Over-Apologizing: Strategies to End the Habit

As a woman in my late thirties, I’ve always believed that courtesy is essential, which includes apologizing when I think I’ve made a mistake. Even with a happy life, I’ve faced very little self-assurance. This mix of wanting to respect others and second-guessing my actions has turned me into someone who over-apologizes. Many times, it happens so reflexively that I’m barely noticing of it. It comes from anxiety and has influenced both my personal and professional life. It annoys my close ones and co-workers, and then I get frustrated when they bring it up—which only heightens my anxiety.

Speaking in Public and Asking Questions

This over-apologizing is especially problematic when it comes to speaking to others or posing queries in front of people. I try to have a script to stay on track and avoid nervous rambling, but even that isn’t effective most of the time. As an starting scholar in politics, speaking with confidence is crucial. I’ve attempted to work on this through exposure therapy, such as leading sessions and compelling myself to ask questions at public events, despite experiencing humiliations from senior male academics. I’ve also tried waiting before speaking to become more mindful of when I’m apologizing, but this helps at first before I return to old habits.

Accepting Myself

I don’t believe I’ll ever totally accept myself, and I’ve come to terms with that. I still value life and find it meaningful. My main goal is to reduce the overuse of apologies. I’ve learned that counseling might benefit me, but I question how it can help in practice.

Apologizing is a valuable skill, but it must be used wisely. Too little or too excessive, and you place a load on others.

Finding the Source

A counselor might explore where this habit comes from. Thoughts including, “How early were you when this began?” or “Was it self-inspired or inherited from someone nearby to you?” Sometimes, early ways that once benefited us become unhelpful in later years.

In fact, some of your ongoing habits could be seen as self-sabotage. You know it bothers those around you, yet you continue it.

Benefits of Counseling

When asked what professional guidance could do, one approach focuses on staying present rather than acting. Much of helpful sessions is about self-reflection, not just addressing problems. A experienced counselor will gently challenge you, offering a safe space to examine and accept who you are.

Instead of direct confrontation, a interpersonal focus with a supportive guide might be more helpful. This can help you return to yourself and examine how you treat, ignore, and undermine yourself. It can assist in catching self-criticism, stopping it, and finding more self-compassionate ways to see things. Your self-assurance can develop from there.

Practical Steps

Changing ingrained patterns is difficult, especially in stressful moments when apologizing feels like a automatic response. But you can start by thinking on how saying sorry serves you and what it would be like to hold back. Often, it’s an effort to avoid shame or vulnerability, by recognizing perceived shortcomings before others do. This can create a vicious circle of frustration and worry.
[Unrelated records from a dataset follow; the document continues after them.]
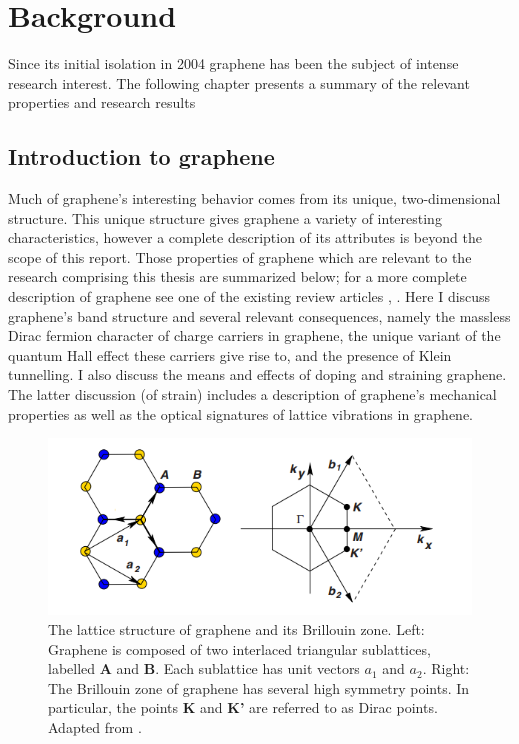 \documentclass[edeposit,fullpage,draftthesis]{uiucthesis2009}
\begin{document}
\chapter{Background}

    Since its initial isolation in 2004 graphene has been the subject of intense research interest. 
    The following chapter presents a summary of the relevant properties and research results 

    \section{Introduction to graphene}

    Much of graphene's interesting behavior comes from its unique, two-dimensional structure. 
    This unique structure gives graphene a variety of interesting characteristics, however a complete 
    description of its attributes is beyond the scope of this report. Those properties of graphene 
    which are relevant to the research comprising this thesis are summarized below; for a more complete description 
    of graphene see one of the existing review articles \cite{geim2007rise}, \cite{CastroNeto2009}. 
    Here I discuss graphene's band structure and several relevant consequences, namely 
    the massless Dirac fermion character of charge carriers in graphene, 
    the unique variant of the quantum Hall effect these carriers give rise to, 
    and the presence of Klein tunnelling.
    I also discuss the means and effects of doping and straining graphene. The latter discussion (of strain)
    includes a description of graphene's mechanical properties as well as the optical signatures of 
    lattice vibrations in graphene.
    
    \begin{figure}
    \centering
    \includegraphics{images/background/ElecPropertiesFig2.png}
    \caption[The lattice structure of graphene and its Brillouin zone]{The lattice structure of graphene and its Brillouin zone. Left: Graphene is composed of two interlaced triangular sublattices, labelled \textbf{A} and \textbf{B}. Each sublattice has unit vectors $a_1$ and $a_2$. Right: The Brillouin zone of graphene has several high symmetry points. In particular, the points \textbf{K} and \textbf{K'} are referred to as Dirac points. Adapted from \cite{CastroNeto2009}.}
    \label{fig:lattice}
    \end{figure}
		
\end{document}
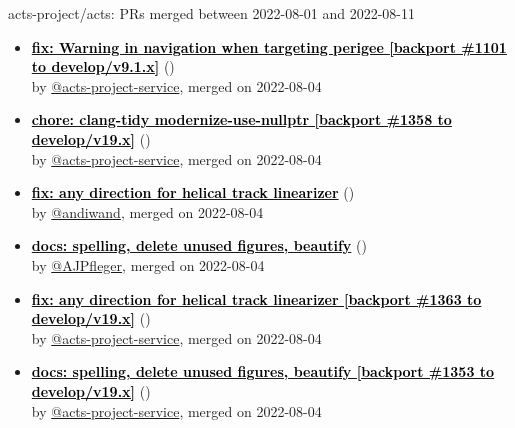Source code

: \begin{frame}[allowframebreaks]{ acts-project/acts: PRs merged 
between 2022-08-01 and 2022-08-11
}
\begin{itemize}
    \item\prmerged\textbf{\href{https://github.com/acts-project/acts/pull/1368}{\textcolor{black}{fix: Warning in navigation when targeting perigee [backport \#1101 to develop/v9.1.x]}}}
    (\href{https://github.com/acts-project/acts/pull/1368}{}) \\
    by \href{https://github.com/acts-project-service}{@acts-project-service}, merged on 2022-08-04

    \item\prmerged\textbf{\href{https://github.com/acts-project/acts/pull/1376}{\textcolor{black}{chore: clang-tidy modernize-use-nullptr [backport \#1358 to develop/v19.x]}}}
    (\href{https://github.com/acts-project/acts/pull/1376}{}) \\
    by \href{https://github.com/acts-project-service}{@acts-project-service}, merged on 2022-08-04

    \item\prmerged\textbf{\href{https://github.com/acts-project/acts/pull/1363}{\textcolor{black}{fix: any direction for helical track linearizer}}}
    (\href{https://github.com/acts-project/acts/pull/1363}{}) \\
    by \href{https://github.com/andiwand}{@andiwand}, merged on 2022-08-04

    \item\prmerged\textbf{\href{https://github.com/acts-project/acts/pull/1353}{\textcolor{black}{docs: spelling, delete unused figures, beautify}}}
    (\href{https://github.com/acts-project/acts/pull/1353}{}) \\
    by \href{https://github.com/AJPfleger}{@AJPfleger}, merged on 2022-08-04

    \item\prmerged\textbf{\href{https://github.com/acts-project/acts/pull/1377}{\textcolor{black}{fix: any direction for helical track linearizer [backport \#1363 to develop/v19.x]}}}
    (\href{https://github.com/acts-project/acts/pull/1377}{}) \\
    by \href{https://github.com/acts-project-service}{@acts-project-service}, merged on 2022-08-04

    \item\prmerged\textbf{\href{https://github.com/acts-project/acts/pull/1379}{\textcolor{black}{docs: spelling, delete unused figures, beautify [backport \#1353 to develop/v19.x]}}}
    (\href{https://github.com/acts-project/acts/pull/1379}{}) \\
    by \href{https://github.com/acts-project-service}{@acts-project-service}, merged on 2022-08-04


\end{itemize}
\end{frame}

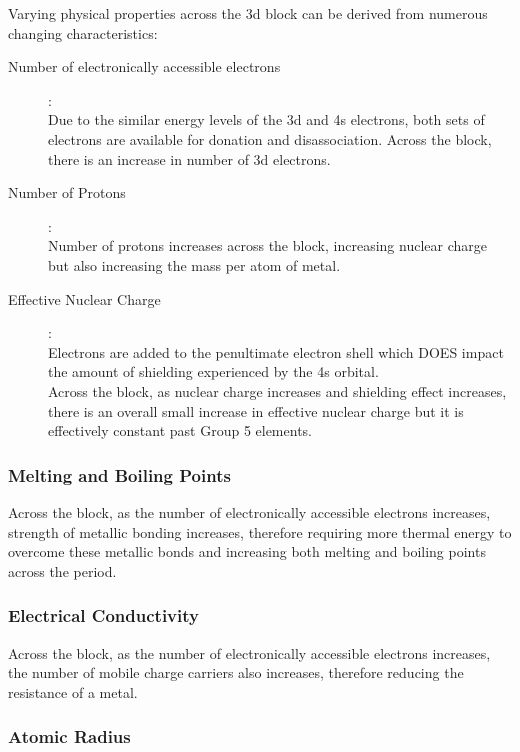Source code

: \documentclass[../main]{subfiles}
\begin{document}
	Varying physical properties across the 3d block can be derived from numerous changing characteristics:

	\begin{description}
	\item[Number of electronically accessible electrons]:\\
		Due to the similar energy levels of the 3d and 4s electrons, both sets of electrons are available for donation and disassociation. Across the block, there is an increase in number of 3d electrons.
	\item[Number of Protons]:\\
		Number of protons increases across the block, increasing nuclear charge but also increasing the mass per atom of metal. 
	\item[Effective Nuclear Charge]:\\
		Electrons are added to the penultimate electron shell which DOES impact the amount of shielding experienced by the 4s orbital. \\
		Across the block, as nuclear charge increases and shielding effect increases, there is an overall small increase in effective nuclear charge but it is effectively constant past Group 5 elements.
	\end{description}

	\subsubsection{Melting and Boiling Points}

	Across the block, as the number of electronically accessible electrons increases, strength of metallic bonding increases, therefore requiring more thermal energy to overcome these metallic bonds and increasing both melting and boiling points across the period. \\

	\subsubsection{Electrical Conductivity}

	Across the block, as the number of electronically accessible electrons increases, the number of mobile charge carriers also increases, therefore reducing the resistance of a metal. \\

	\subsubsection{Atomic Radius}
\end{document}
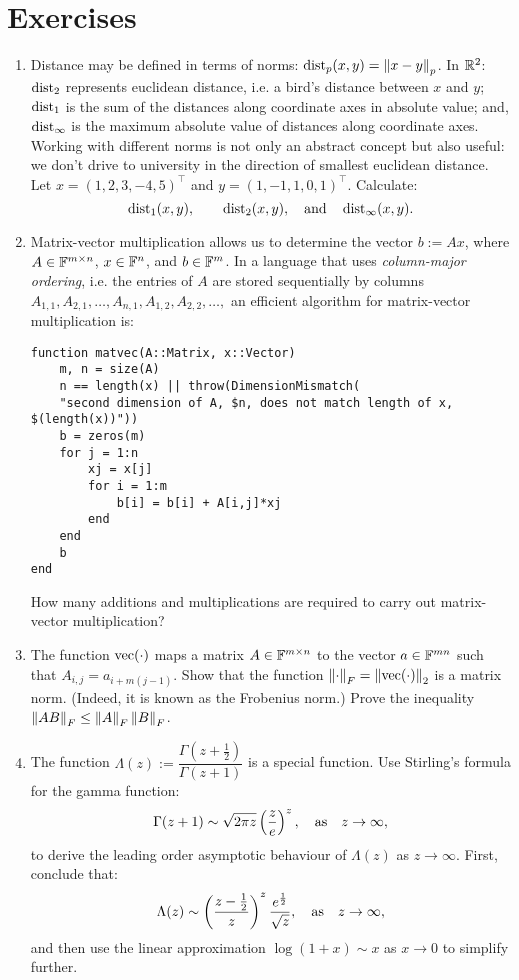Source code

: \documentclass[11pt,letterpaper]{article}
\begin{document}
\section*{Exercises}

\begin{enumerate}

\item Distance may be defined in terms of norms: $\operatorname{dist}_p(x,y) = \left\|{x-y}\right\|_p$. In $\mathbb{R}^2$: $\operatorname{dist}_2$ represents euclidean distance, i.e. a bird's distance between $x$ and $y$; $\operatorname{dist}_1$ is the sum of the distances along coordinate axes in absolute value; and, $\operatorname{dist}_\infty$ is the maximum absolute value of distances along coordinate axes. Working with different norms is not only an abstract concept but also useful: we don't drive to university in the direction of smallest euclidean distance. Let $x = (1,2,3,-4,5)^\top$ and $y = (1,-1,1,0,1)^\top$. Calculate:
\[
\operatorname{dist}_1(x,y),\qquad \operatorname{dist}_2(x,y),\quad{\rm and}\quad \operatorname{dist}_\infty(x,y).
\]

\item Matrix-vector multiplication allows us to determine the vector $b := Ax$, where $A\in\mathbb{F}^{m\times n}$, $x\in\mathbb{F}^n$, and $b\in\mathbb{F}^m$. In a language that uses {\em column-major ordering}, i.e. the entries of $A$ are stored sequentially by columns $A_{1,1}, A_{2,1},\ldots,A_{n,1},A_{1,2},A_{2,2},\ldots,$ an efficient algorithm for matrix-vector multiplication is:
\begin{verbatim}
function matvec(A::Matrix, x::Vector)
    m, n = size(A)
    n == length(x) || throw(DimensionMismatch( 
    "second dimension of A, $n, does not match length of x, $(length(x))"))
    b = zeros(m)
    for j = 1:n
        xj = x[j]
        for i = 1:m
            b[i] = b[i] + A[i,j]*xj
        end
    end
    b
end
\end{verbatim}

How many additions and multiplications are required to carry out matrix-vector multiplication?

\item The function $\operatorname{vec}(\cdot)$ maps a matrix $A\in\mathbb{F}^{m\times n}$ to the vector $a\in\mathbb{F}^{mn}$ such that $A_{i,j} = a_{i+m(j-1)}$. Show that the function $\left\|{\cdot}\right\|_F = \left\|{\operatorname{vec}(\cdot)}\right\|_2$ is a matrix norm. (Indeed, it is known as the Frobenius norm.) Prove the inequality $\left\|{AB}\right\|_F \le \left\|{A}\right\|_F\left\|{B}\right\|_F$.

\item The function $\Lambda(z) := \dfrac{\Gamma(z+\frac{1}{2})}{\Gamma(z+1)}$ is a special function. Use Stirling's formula for the gamma function:
\[
\Gamma(z+1) \sim \sqrt{2\pi z}\left(\frac{z}{e}\right)^z,\quad{\rm as}\quad z\to\infty,
\]
to derive the leading order asymptotic behaviour of $\Lambda(z)$ as $z\to\infty$. First, conclude that:
\[
\Lambda(z) \sim \left(\frac{z-\frac{1}{2}}{z}\right)^z \frac{e^{\frac{1}{2}}}{\sqrt{z}},\quad{\rm as}\quad z\to\infty,
\]
and then use the linear approximation $\log(1+x) \sim x$ as $x\to0$ to simplify further.


\end{enumerate}
\end{document}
Even reflecting afterward can be beneficial. Try taking a breath before responding, or use a alternative statement instead of “I’m sorry.” For example, saying “I see” can make others feel listened to without you taking blame.

This journey will take persistence, but acknowledging there’s an issue is a crucial first step toward improvement.

John Stewart
John Stewart

A tech enthusiast and lifestyle blogger passionate about sharing insights on innovation and well-being.